-------- INFORMATION

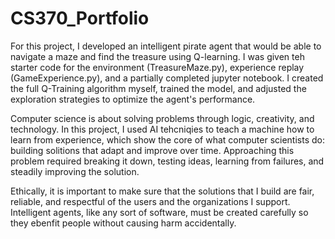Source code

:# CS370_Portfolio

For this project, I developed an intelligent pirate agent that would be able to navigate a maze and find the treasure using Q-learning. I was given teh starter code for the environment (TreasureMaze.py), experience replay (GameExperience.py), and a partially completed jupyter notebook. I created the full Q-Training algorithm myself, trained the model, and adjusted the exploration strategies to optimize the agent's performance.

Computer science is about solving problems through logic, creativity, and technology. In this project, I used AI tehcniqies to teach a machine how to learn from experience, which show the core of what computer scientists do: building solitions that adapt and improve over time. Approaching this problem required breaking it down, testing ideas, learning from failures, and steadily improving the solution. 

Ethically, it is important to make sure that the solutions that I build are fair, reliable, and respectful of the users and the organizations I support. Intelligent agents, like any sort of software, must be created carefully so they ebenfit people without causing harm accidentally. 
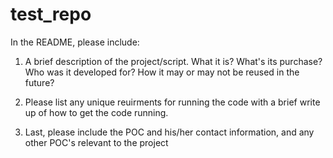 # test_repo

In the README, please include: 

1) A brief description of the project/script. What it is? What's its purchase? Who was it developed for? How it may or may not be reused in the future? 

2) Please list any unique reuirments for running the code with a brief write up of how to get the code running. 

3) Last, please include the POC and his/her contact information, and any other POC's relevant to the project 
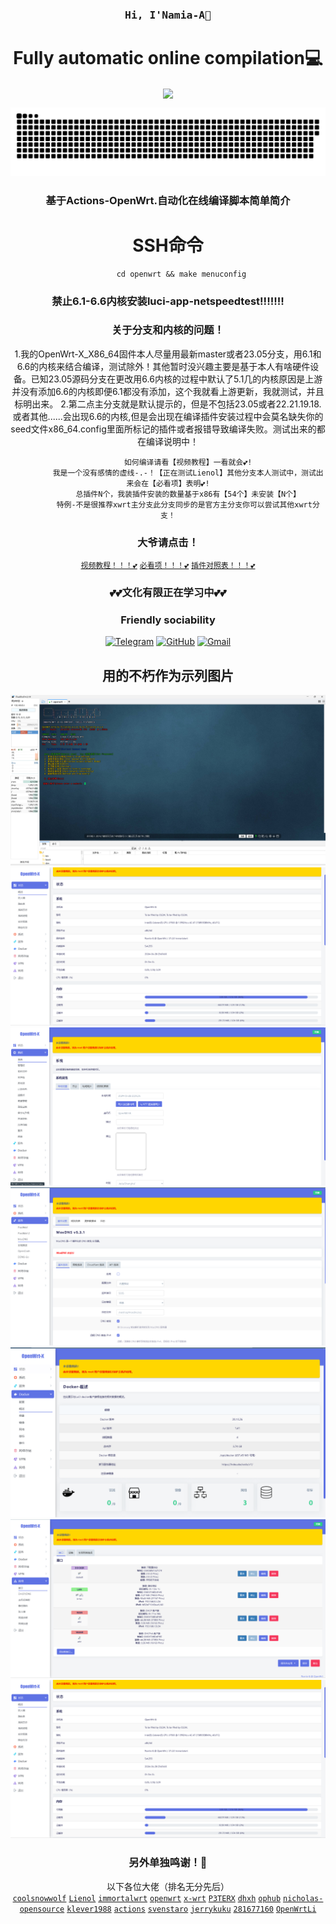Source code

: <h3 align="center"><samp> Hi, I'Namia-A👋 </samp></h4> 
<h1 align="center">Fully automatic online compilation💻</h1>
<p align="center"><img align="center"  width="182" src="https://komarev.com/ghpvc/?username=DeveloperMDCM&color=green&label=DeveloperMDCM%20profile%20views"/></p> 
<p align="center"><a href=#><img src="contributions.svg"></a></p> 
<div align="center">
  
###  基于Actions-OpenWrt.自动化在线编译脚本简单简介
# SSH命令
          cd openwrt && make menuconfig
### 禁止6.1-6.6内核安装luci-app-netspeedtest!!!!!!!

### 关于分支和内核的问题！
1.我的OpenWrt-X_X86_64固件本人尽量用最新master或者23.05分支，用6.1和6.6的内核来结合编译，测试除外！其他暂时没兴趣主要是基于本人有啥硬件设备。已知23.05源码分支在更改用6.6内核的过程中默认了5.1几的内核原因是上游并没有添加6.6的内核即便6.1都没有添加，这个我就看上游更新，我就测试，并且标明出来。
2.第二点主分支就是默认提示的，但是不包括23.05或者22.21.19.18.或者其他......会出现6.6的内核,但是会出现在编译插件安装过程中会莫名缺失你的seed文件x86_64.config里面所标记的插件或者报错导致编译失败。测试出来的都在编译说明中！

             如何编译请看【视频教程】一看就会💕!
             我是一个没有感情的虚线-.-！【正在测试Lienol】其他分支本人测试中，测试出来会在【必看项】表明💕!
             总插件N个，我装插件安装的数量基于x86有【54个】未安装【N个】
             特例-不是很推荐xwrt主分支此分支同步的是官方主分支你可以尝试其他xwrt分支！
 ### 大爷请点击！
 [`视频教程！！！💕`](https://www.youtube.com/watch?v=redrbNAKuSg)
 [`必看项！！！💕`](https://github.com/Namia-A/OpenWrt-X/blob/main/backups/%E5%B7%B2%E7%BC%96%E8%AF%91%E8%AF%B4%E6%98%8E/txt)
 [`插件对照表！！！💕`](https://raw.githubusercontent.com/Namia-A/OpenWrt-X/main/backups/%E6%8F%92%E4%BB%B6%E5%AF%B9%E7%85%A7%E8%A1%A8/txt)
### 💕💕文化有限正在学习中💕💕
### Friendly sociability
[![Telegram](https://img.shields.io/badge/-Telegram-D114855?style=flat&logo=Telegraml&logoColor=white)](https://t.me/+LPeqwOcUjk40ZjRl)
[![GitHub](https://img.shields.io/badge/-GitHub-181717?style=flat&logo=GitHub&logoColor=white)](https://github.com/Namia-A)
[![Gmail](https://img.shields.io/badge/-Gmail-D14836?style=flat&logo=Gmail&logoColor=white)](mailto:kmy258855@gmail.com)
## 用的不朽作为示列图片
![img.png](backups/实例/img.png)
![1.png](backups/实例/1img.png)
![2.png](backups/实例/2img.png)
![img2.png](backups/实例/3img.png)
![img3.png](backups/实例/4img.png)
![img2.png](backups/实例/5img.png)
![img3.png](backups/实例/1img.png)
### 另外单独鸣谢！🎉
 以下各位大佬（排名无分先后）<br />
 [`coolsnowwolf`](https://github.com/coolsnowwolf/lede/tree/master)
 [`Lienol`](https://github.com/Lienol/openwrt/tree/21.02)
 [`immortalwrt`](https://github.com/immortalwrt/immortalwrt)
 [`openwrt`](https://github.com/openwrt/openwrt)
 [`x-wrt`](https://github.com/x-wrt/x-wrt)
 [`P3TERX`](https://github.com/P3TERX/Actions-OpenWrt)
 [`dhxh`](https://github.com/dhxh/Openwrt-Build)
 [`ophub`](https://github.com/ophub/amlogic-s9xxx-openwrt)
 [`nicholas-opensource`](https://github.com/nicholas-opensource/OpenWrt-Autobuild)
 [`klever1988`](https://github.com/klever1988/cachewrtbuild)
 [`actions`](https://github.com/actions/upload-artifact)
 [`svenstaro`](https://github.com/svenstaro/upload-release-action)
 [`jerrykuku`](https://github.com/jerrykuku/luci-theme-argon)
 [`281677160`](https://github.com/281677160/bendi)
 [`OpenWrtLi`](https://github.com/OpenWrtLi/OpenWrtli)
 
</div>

----------------

• YOUR OBJECTIVE: Before copying the material, set its pictures aside; then transcribe it word for word.

• OUTPUT OF THE EXERCISE:
Source code

:# CS370_Portfolio

For this project, I developed an intelligent pirate agent that would be able to navigate a maze and find the treasure using Q-learning. I was given teh starter code for the environment (TreasureMaze.py), experience replay (GameExperience.py), and a partially completed jupyter notebook. I created the full Q-Training algorithm myself, trained the model, and adjusted the exploration strategies to optimize the agent's performance.

Computer science is about solving problems through logic, creativity, and technology. In this project, I used AI tehcniqies to teach a machine how to learn from experience, which show the core of what computer scientists do: building solitions that adapt and improve over time. Approaching this problem required breaking it down, testing ideas, learning from failures, and steadily improving the solution. 

Ethically, it is important to make sure that the solutions that I build are fair, reliable, and respectful of the users and the organizations I support. Intelligent agents, like any sort of software, must be created carefully so they ebenfit people without causing harm accidentally. 
 # test_repo

In the README, please include: 

1) A brief description of the project/script. What it is? What's its purchase? Who was it developed for? How it may or may not be reused in the future? 

2) Please list any unique reuirments for running the code with a brief write up of how to get the code running. 

3) Last, please include the POC and his/her contact information, and any other POC's relevant to the project 
Source code

: <h3 align="center"><samp> Hi, I'Namia-A👋 </samp></h4> 
<h1 align="center">Fully automatic online compilation💻</h1>
<p align="center"><img align="center"  width="182" src="https://komarev.com/ghpvc/?username=DeveloperMDCM&color=green&label=DeveloperMDCM%20profile%20views"/></p> 
<p align="center"><a href=#><img src="contributions.svg"></a></p> 
<div align="center">
  
###  基于Actions-OpenWrt.自动化在线编译脚本简单简介
# SSH命令
          cd openwrt && make menuconfig
### 禁止6.1-6.6内核安装luci-app-netspeedtest!!!!!!!

### 关于分支和内核的问题！
1.我的OpenWrt-X_X86_64固件本人尽量用最新master或者23.05分支，用6.1和6.6的内核来结合编译，测试除外！其他暂时没兴趣主要是基于本人有啥硬件设备。已知23.05源码分支在更改用6.6内核的过程中默认了5.1几的内核原因是上游并没有添加6.6的内核即便6.1都没有添加，这个我就看上游更新，我就测试，并且标明出来。
2.第二点主分支就是默认提示的，但是不包括23.05或者22.21.19.18.或者其他......会出现6.6的内核,但是会出现在编译插件安装过程中会莫名缺失你的seed文件x86_64.config里面所标记的插件或者报错导致编译失败。测试出来的都在编译说明中！

             如何编译请看【视频教程】一看就会💕!
             我是一个没有感情的虚线-.-！【正在测试Lienol】其他分支本人测试中，测试出来会在【必看项】表明💕!
             总插件N个，我装插件安装的数量基于x86有【54个】未安装【N个】
             特例-不是很推荐xwrt主分支此分支同步的是官方主分支你可以尝试其他xwrt分支！
 ### 大爷请点击！
 [`视频教程！！！💕`](https://www.youtube.com/watch?v=redrbNAKuSg)
 [`必看项！！！💕`](https://github.com/Namia-A/OpenWrt-X/blob/main/backups/%E5%B7%B2%E7%BC%96%E8%AF%91%E8%AF%B4%E6%98%8E/txt)
 [`插件对照表！！！💕`](https://raw.githubusercontent.com/Namia-A/OpenWrt-X/main/backups/%E6%8F%92%E4%BB%B6%E5%AF%B9%E7%85%A7%E8%A1%A8/txt)
### 💕💕文化有限正在学习中💕💕
### Friendly sociability
[![Telegram](https://img.shields.io/badge/-Telegram-D114855?style=flat&logo=Telegraml&logoColor=white)](https://t.me/+LPeqwOcUjk40ZjRl)
[![GitHub](https://img.shields.io/badge/-GitHub-181717?style=flat&logo=GitHub&logoColor=white)](https://github.com/Namia-A)
[![Gmail](https://img.shields.io/badge/-Gmail-D14836?style=flat&logo=Gmail&logoColor=white)](mailto:kmy258855@gmail.com)
## 用的不朽作为示列图片
![img.png](backups/实例/img.png)
![1.png](backups/实例/1img.png)
![2.png](backups/实例/2img.png)
![img2.png](backups/实例/3img.png)
![img3.png](backups/实例/4img.png)
![img2.png](backups/实例/5img.png)
![img3.png](backups/实例/1img.png)
### 另外单独鸣谢！🎉
 以下各位大佬（排名无分先后）<br />
 [`coolsnowwolf`](https://github.com/coolsnowwolf/lede/tree/master)
 [`Lienol`](https://github.com/Lienol/openwrt/tree/21.02)
 [`immortalwrt`](https://github.com/immortalwrt/immortalwrt)
 [`openwrt`](https://github.com/openwrt/openwrt)
 [`x-wrt`](https://github.com/x-wrt/x-wrt)
 [`P3TERX`](https://github.com/P3TERX/Actions-OpenWrt)
 [`dhxh`](https://github.com/dhxh/Openwrt-Build)
 [`ophub`](https://github.com/ophub/amlogic-s9xxx-openwrt)
 [`nicholas-opensource`](https://github.com/nicholas-opensource/OpenWrt-Autobuild)
 [`klever1988`](https://github.com/klever1988/cachewrtbuild)
 [`actions`](https://github.com/actions/upload-artifact)
 [`svenstaro`](https://github.com/svenstaro/upload-release-action)
 [`jerrykuku`](https://github.com/jerrykuku/luci-theme-argon)
 [`281677160`](https://github.com/281677160/bendi)
 [`OpenWrtLi`](https://github.com/OpenWrtLi/OpenWrtli)
 
</div>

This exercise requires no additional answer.